StudySmarter Expert Advice🤫
We think this is how you could land Finance Data Engineering & Analytics Lead - HFG in London
✨Tip Number 1
Network like a pro! Reach out to folks in the finance and data engineering space on LinkedIn. Join relevant groups and engage in discussions; you never know who might have a lead on your dream job!
✨Tip Number 2
Show off your skills! Create a portfolio showcasing your Python and PySpark projects. Highlight any data pipelines or analytics dashboards you've built, especially if they relate to finance or risk reporting.
✨Tip Number 3
Prepare for interviews by brushing up on your knowledge of AI-enabled tooling and cloud data platforms. Be ready to discuss how you've applied these in past roles or projects, as this will set you apart from the competition.
✨Tip Number 4
Don’t forget to apply through our website! We’ve got loads of opportunities that might just be the perfect fit for you. Plus, it’s a great way to get noticed by our hiring team directly!

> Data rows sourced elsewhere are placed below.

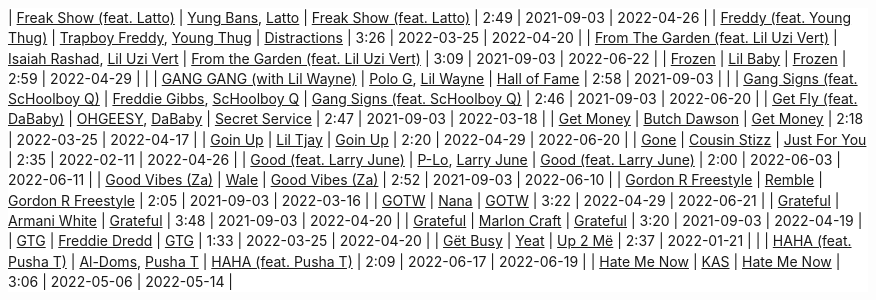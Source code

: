| [Freak Show \(feat\. Latto\)](https://open.spotify.com/track/1W9u0vkcBdxQWqSZnfYgtq) | [Yung Bans](https://open.spotify.com/artist/6WkUZyqghQei2G809wMKuZ), [Latto](https://open.spotify.com/artist/3MdXrJWsbVzdn6fe5JYkSQ) | [Freak Show \(feat\. Latto\)](https://open.spotify.com/album/54D084Zzesufo6NtR6R6Az) | 2:49 | 2021-09-03 | 2022-04-26 |
| [Freddy \(feat\. Young Thug\)](https://open.spotify.com/track/6f7yC0a5lTaUkZcSZ4Dz71) | [Trapboy Freddy](https://open.spotify.com/artist/2ZF0d4lkHLE6MIbVmpN6nN), [Young Thug](https://open.spotify.com/artist/50co4Is1HCEo8bhOyUWKpn) | [Distractions](https://open.spotify.com/album/2joAdhMvatZfWwfOSzzxLe) | 3:26 | 2022-03-25 | 2022-04-20 |
| [From The Garden \(feat\. Lil Uzi Vert\)](https://open.spotify.com/track/4ONKRd9fnjK2olJ3VTFf9G) | [Isaiah Rashad](https://open.spotify.com/artist/6aaMZ3fcfLv4tEbmY7bjRM), [Lil Uzi Vert](https://open.spotify.com/artist/4O15NlyKLIASxsJ0PrXPfz) | [From the Garden \(feat\. Lil Uzi Vert\)](https://open.spotify.com/album/3GVpSgrP5SW6TkUEUnadYp) | 3:09 | 2021-09-03 | 2022-06-22 |
| [Frozen](https://open.spotify.com/track/19n0UZuW8AArMVWNztoXu9) | [Lil Baby](https://open.spotify.com/artist/5f7VJjfbwm532GiveGC0ZK) | [Frozen](https://open.spotify.com/album/38pljsLWSlsa5LbZ53glzq) | 2:59 | 2022-04-29 |  |
| [GANG GANG \(with Lil Wayne\)](https://open.spotify.com/track/0ezwvY7TkCwDEkKR49084k) | [Polo G](https://open.spotify.com/artist/6AgTAQt8XS6jRWi4sX7w49), [Lil Wayne](https://open.spotify.com/artist/55Aa2cqylxrFIXC767Z865) | [Hall of Fame](https://open.spotify.com/album/7KSf6p0G0mZd7j60etVTwT) | 2:58 | 2021-09-03 |  |
| [Gang Signs \(feat\. ScHoolboy Q\)](https://open.spotify.com/track/6snYsavG9vq3C7RGN98dst) | [Freddie Gibbs](https://open.spotify.com/artist/0Y4inQK6OespitzD6ijMwb), [ScHoolboy Q](https://open.spotify.com/artist/5IcR3N7QB1j6KBL8eImZ8m) | [Gang Signs \(feat\. ScHoolboy Q\)](https://open.spotify.com/album/6djndSUOt3l5SJRc1wHdml) | 2:46 | 2021-09-03 | 2022-06-20 |
| [Get Fly \(feat\. DaBaby\)](https://open.spotify.com/track/2hqkcvTKlWJOczatljDKHz) | [OHGEESY](https://open.spotify.com/artist/3ppQEG71r7jVpI8RudzycF), [DaBaby](https://open.spotify.com/artist/4r63FhuTkUYltbVAg5TQnk) | [Secret Service](https://open.spotify.com/album/2pSz1dRM7q3m4xtkE4Q8Jn) | 2:47 | 2021-09-03 | 2022-03-18 |
| [Get Money](https://open.spotify.com/track/3kscnmDN5XYMWs2yTohg0k) | [Butch Dawson](https://open.spotify.com/artist/5OrGPqB2BSIc3I6ar90qIL) | [Get Money](https://open.spotify.com/album/6d98fUHeyYuEZK5nd0quxs) | 2:18 | 2022-03-25 | 2022-04-17 |
| [Goin Up](https://open.spotify.com/track/1wNdGz7BlB9kH5lDc1eLLb) | [Lil Tjay](https://open.spotify.com/artist/6jGMq4yGs7aQzuGsMgVgZR) | [Goin Up](https://open.spotify.com/album/0UGVVwimB3lZDggXiOa932) | 2:20 | 2022-04-29 | 2022-06-20 |
| [Gone](https://open.spotify.com/track/37Deh2p4aLdEtQHXtm7AOE) | [Cousin Stizz](https://open.spotify.com/artist/0KpCz7V5XRkqKuM1JDf56O) | [Just For You](https://open.spotify.com/album/5gl8AaOhNL60AcYk2JLEE3) | 2:35 | 2022-02-11 | 2022-04-26 |
| [Good \(feat\. Larry June\)](https://open.spotify.com/track/0eDh4TtyNQHy4JlRAy08KT) | [P\-Lo](https://open.spotify.com/artist/2QLM9IFaHBtB16b8ZDaA3A), [Larry June](https://open.spotify.com/artist/1grN0519h2zYqpRtYbDZAl) | [Good \(feat\. Larry June\)](https://open.spotify.com/album/3vn1BdA7R1tlONtrImfuAO) | 2:00 | 2022-06-03 | 2022-06-11 |
| [Good Vibes \(Za\)](https://open.spotify.com/track/0Yoat9aoKcCogReAE6swRM) | [Wale](https://open.spotify.com/artist/67nwj3Y5sZQLl72VNUHEYE) | [Good Vibes \(Za\)](https://open.spotify.com/album/06YE65M5LigPw3GvuWfeuW) | 2:52 | 2021-09-03 | 2022-06-10 |
| [Gordon R Freestyle](https://open.spotify.com/track/0pYJaPb80f8Ye86b2qXurN) | [Remble](https://open.spotify.com/artist/65s98MYZ4xFpgKlUYS5XKw) | [Gordon R Freestyle](https://open.spotify.com/album/0mRHCGv6VUByAVVJvg92KM) | 2:05 | 2021-09-03 | 2022-03-16 |
| [GOTW](https://open.spotify.com/track/4OvA3f027ZoTm3RIlBzrYB) | [Nana](https://open.spotify.com/artist/40mGQmqwScWdeqW08ff7vu) | [GOTW](https://open.spotify.com/album/2IehfJGatxIXsCVhftg4LW) | 3:22 | 2022-04-29 | 2022-06-21 |
| [Grateful](https://open.spotify.com/track/71zr0NvefhBcxGr3I1tz9n) | [Armani White](https://open.spotify.com/artist/2qAwMsiIjTzlmfAkXKvhVA) | [Grateful](https://open.spotify.com/album/0bOUYrO3nah1TG2foN7xAg) | 3:48 | 2021-09-03 | 2022-04-20 |
| [Grateful](https://open.spotify.com/track/4s1jFrwMEinuKwgp9rH9kP) | [Marlon Craft](https://open.spotify.com/artist/7MigDh04CCntQbsBvugEmb) | [Grateful](https://open.spotify.com/album/5hY9hXea8EfYtOeanZ0OOw) | 3:20 | 2021-09-03 | 2022-04-19 |
| [GTG](https://open.spotify.com/track/46M2hXnaQpueG7vSvgVtVH) | [Freddie Dredd](https://open.spotify.com/artist/0dlDsD7y6ccmDm8tuWCU6F) | [GTG](https://open.spotify.com/album/4KvTJJPmcAd1XJaO3UrARG) | 1:33 | 2022-03-25 | 2022-04-20 |
| [Gët Busy](https://open.spotify.com/track/20O48JTG6O46tPAuZbliRA) | [Yeat](https://open.spotify.com/artist/3qiHUAX7zY4Qnjx8TNUzVx) | [Up 2 Më](https://open.spotify.com/album/1x55Z0fYARLdeJVjG2UESs) | 2:37 | 2022-01-21 |  |
| [HAHA \(feat\. Pusha T\)](https://open.spotify.com/track/2H01cB8CXFLRc4TriH5UYW) | [Al\-Doms](https://open.spotify.com/artist/2SjTz6It0TjopEYQjJMxqb), [Pusha T](https://open.spotify.com/artist/0ONHkAv9pCAFxb0zJwDNTy) | [HAHA \(feat\. Pusha T\)](https://open.spotify.com/album/01dfvcwL8PhZ9IDlzjBO4M) | 2:09 | 2022-06-17 | 2022-06-19 |
| [Hate Me Now](https://open.spotify.com/track/7ogmvg8nazbm4BzWoXa96f) | [KAS](https://open.spotify.com/artist/4AUPalZalhZyyd6kwhBiL5) | [Hate Me Now](https://open.spotify.com/album/0gxSyzdpvE1Nq4vfYD9M94) | 3:06 | 2022-05-06 | 2022-05-14 |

We think you need these skills to ace Finance Data Engineering & Analytics Lead - HFG in London
Some tips for your application 🫡
Show Off Your Python Skills:Make sure to highlight your strong Python capabilities in your application. We want to see how you've used Python or PySpark in past projects, especially in building data pipelines or models.
Cloud Experience is Key:If you've worked with Cloud Data Platforms, let us know! Share specific examples of how you've leveraged these platforms in your previous roles, as this is vital for the position.
Finance and Actuarial Knowledge Matters:Don’t forget to mention any experience you have in Finance or Actuarial fields. We’re looking for candidates who understand the nuances of these areas, so make it clear how your background aligns with our needs.
Be Yourself!:While we love a polished application, we also want to get to know the real you. Don’t hesitate to show your personality and how you can work both independently and as part of a team. Apply through our website and let’s connect!
How to prepare for a job interview at HFG
✨Know Your Python Inside Out
Make sure you brush up on your Python and PySpark skills before the interview. Be ready to discuss specific projects where you've developed data pipelines or built datasets, as this will show your practical experience and problem-solving abilities.
✨Familiarise Yourself with Cloud Data Platforms
Since experience with Cloud Data Platforms is vital for this role, do some research on the platforms mentioned in the job description. Be prepared to talk about how you've used these tools in past roles and how they can enhance data engineering processes.
✨Understand the Finance and Actuarial Landscape
Having a solid grasp of finance and actuarial concepts is essential. Brush up on key terms and recent trends in the London Market Insurance sector, so you can confidently discuss how your background aligns with the company's needs.
✨Showcase Your AI Knowledge
Since applying AI in delivery is part of the role, be ready to share examples of how you've integrated AI-enabled tooling in your previous work. Discuss any relevant projects that highlight your ability to leverage AI for data validation or analytics.